Re: P.S.: [RML] the cost of gold: Freeport

Christophe Mailliet (christophe.mailliet at web.de)
Fri, 30 Dec 2005 10:36:57 +0100

Hi all,

First, thanks to Tsuh Yang for pointing out the article. I would imagine that the NY Times would not publish this type of information without double-checking it many times. Several groups have criticized Freeport in the past for its desastrous environmental record - it appears Freeport is trying to better itself, however a lot of damage has been done already which cannot be repaired. I understand that Indonesia is one of the most corrupt countries and therefore not much should be expected from the government there. In fact, government officials at all levels are often the first to break environmental laws and human rights. The Indonesian military is engaged in Papua to suppress pro-independence groups and they are not renowned for their friendliness - remember East Timor? West Papua (formerly Irian Jaya) was annected by Indonesia in 1962 (I think) after a bogus "vote" where a couple of dozens elders were rounded up and "decided" that Irian Jaya should belong to Indonesia, after having
been a Dutch colony. This vote was actually never considered legitimate (by UN standards). But hey, who cares? The thing is that Papua has just too much oil, timber, gold, copper, you name it, for Indonesia ever accepting it to become independent - although culturally and historically, New Guinea has nothing to do with Indonesia.

Anyway, I have forwarded the link to a friend who lives in Timika and I am curious to see what he will say about it.

BTW Gerry Allen did publish a book on the freshwater fish of the Timika region ("Freeport-Town"), which was even partly (if not totally) financed by Freeport. He does not write much about the direct environmental effects, however between the lines, you can read that most fish disappear from the tailings deposition areas - except a couple of species like M. splendida rubrostriata, and a Craterocephalus (I believe nouhuysi) that can apparently handle the sediment load.

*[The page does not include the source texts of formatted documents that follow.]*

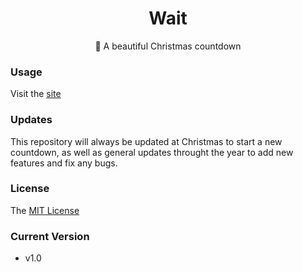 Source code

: <h1 align="center"> Wait </h1>
<p align="center"> 💎 A beautiful Christmas countdown </p>


### Usage
Visit the [site](http://vutondesign.com/wait/)

### Updates
This repository will always be updated at Christmas to start a new countdown, as well as general updates throught the year to add new features and fix any bugs.

### License 
The [MIT License](http://vutondesign.com/MyMIT/)

### Current Version
- v1.0

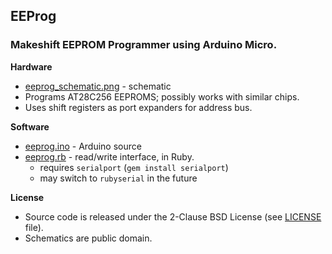 ## EEProg ##

### Makeshift EEPROM Programmer using Arduino Micro. ###

**Hardware**

* [eeprog_schematic.png](https://raw.githubusercontent.com/daumiller/bitshiffed/master/eeprog/eeprog_schematic.png) - schematic
* Programs AT28C256 EEPROMS; possibly works with similar chips.
* Uses shift registers as port expanders for address bus.

**Software**

* [eeprog.ino](https://github.com/daumiller/bitshiffed/blob/master/eeprog/eeprog.ino) - Arduino source
* [eeprog.rb](https://github.com/daumiller/bitshiffed/blob/master/eeprog/eeprog.rb)  - read/write interface, in Ruby.
  * requires `serialport` (`gem install serialport`)
  * may switch to `rubyserial` in the future

**License**

* Source code is released under the 2-Clause BSD License (see [LICENSE](https://github.com/daumiller/bitshiffed/blob/master/LICENSE) file).
* Schematics are public domain.
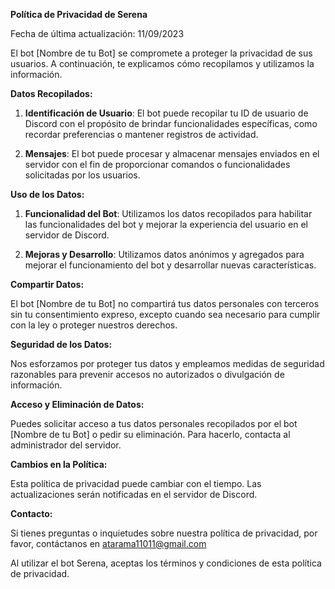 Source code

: **Política de Privacidad de Serena**

Fecha de última actualización: 11/09/2023

El bot [Nombre de tu Bot] se compromete a proteger la privacidad de sus usuarios. A continuación, te explicamos cómo recopilamos y utilizamos la información.

**Datos Recopilados:**

1. **Identificación de Usuario**: El bot puede recopilar tu ID de usuario de Discord con el propósito de brindar funcionalidades específicas, como recordar preferencias o mantener registros de actividad.

2. **Mensajes**: El bot puede procesar y almacenar mensajes enviados en el servidor con el fin de proporcionar comandos o funcionalidades solicitadas por los usuarios.

**Uso de los Datos:**

1. **Funcionalidad del Bot**: Utilizamos los datos recopilados para habilitar las funcionalidades del bot y mejorar la experiencia del usuario en el servidor de Discord.

2. **Mejoras y Desarrollo**: Utilizamos datos anónimos y agregados para mejorar el funcionamiento del bot y desarrollar nuevas características.

**Compartir Datos:**

El bot [Nombre de tu Bot] no compartirá tus datos personales con terceros sin tu consentimiento expreso, excepto cuando sea necesario para cumplir con la ley o proteger nuestros derechos.

**Seguridad de los Datos:**

Nos esforzamos por proteger tus datos y empleamos medidas de seguridad razonables para prevenir accesos no autorizados o divulgación de información.

**Acceso y Eliminación de Datos:**

Puedes solicitar acceso a tus datos personales recopilados por el bot [Nombre de tu Bot] o pedir su eliminación. Para hacerlo, contacta al administrador del servidor.

**Cambios en la Política:**

Esta política de privacidad puede cambiar con el tiempo. Las actualizaciones serán notificadas en el servidor de Discord.

**Contacto:**

Si tienes preguntas o inquietudes sobre nuestra política de privacidad, por favor, contáctanos en atarama11011@gmail.com

Al utilizar el bot Serena, aceptas los términos y condiciones de esta política de privacidad.

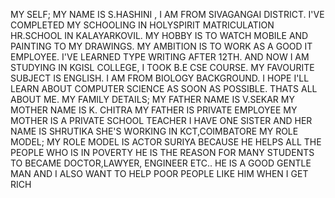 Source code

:MY SELF; MY NAME IS S.HASHINI , I AM FROM SIVAGANGAI DISTRICT. 
I'VE COMPLETED MY SCHOOLING IN HOLYSPIRIT MATRICULATION HR.SCHOOL IN KALAYARKOVIL.
MY HOBBY IS TO WATCH MOBILE AND PAINTING TO MY DRAWINGS.
MY AMBITION IS TO WORK AS A GOOD IT EMPLOYEE.
I'VE LEARNED TYPE WRITING AFTER 12TH. 
AND NOW I AM STUDYING IN KGISL COLLEGE, I TOOK B.E CSE COURSE.
MY FAVOURITE SUBJECT IS ENGLISH.
I AM FROM BIOLOGY BACKGROUND.
I HOPE I'LL LEARN ABOUT COMPUTER SCIENCE AS SOON AS POSSIBLE.
THATS ALL ABOUT ME.
MY FAMILY DETAILS;
MY FATHER NAME IS V.SEKAR
MY MOTHER NAME IS K. CHITRA 
MY FATHER IS PRIVATE EMPLOYEE
MY MOTHER IS A PRIVATE SCHOOL TEACHER
I HAVE ONE SISTER AND HER NAME IS SHRUTIKA
SHE'S WORKING IN KCT,COIMBATORE
MY ROLE MODEL;
MY ROLE MODEL IS ACTOR SURIYA BECAUSE HE HELPS ALL THE PEOPLE WHO IS IN POVERTY
HE IS THE REASON FOR MANY STUDENTS TO BECAME DOCTOR,LAWYER, ENGINEER ETC..
HE IS A GOOD GENTLE MAN
AND I ALSO WANT TO HELP POOR PEOPLE LIKE HIM WHEN I GET RICH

The region is home to M. goldiei, M. ogilbyi, M. spl. rubrostriata, Pseudomugil paskai, Ps. pellucidus, Ps. ivantsoffi, Ps. paludicola, Ps. paskai, and Ps. novaeguinae. There's a lot to be lost there.

Cheers,

Christophe

r_m_l at yahoogroups.com schrieb am 30.12.05 05:01:48:

Neil D. Anderson wrote:

> P.S. There are some interesting things relating to this topic in
> Freeport PTs 2004 /Economic, Social and Environmental Report /found
> at http://www.fcx.com/envir/wtsd/2004/intro2.htm (follow the links).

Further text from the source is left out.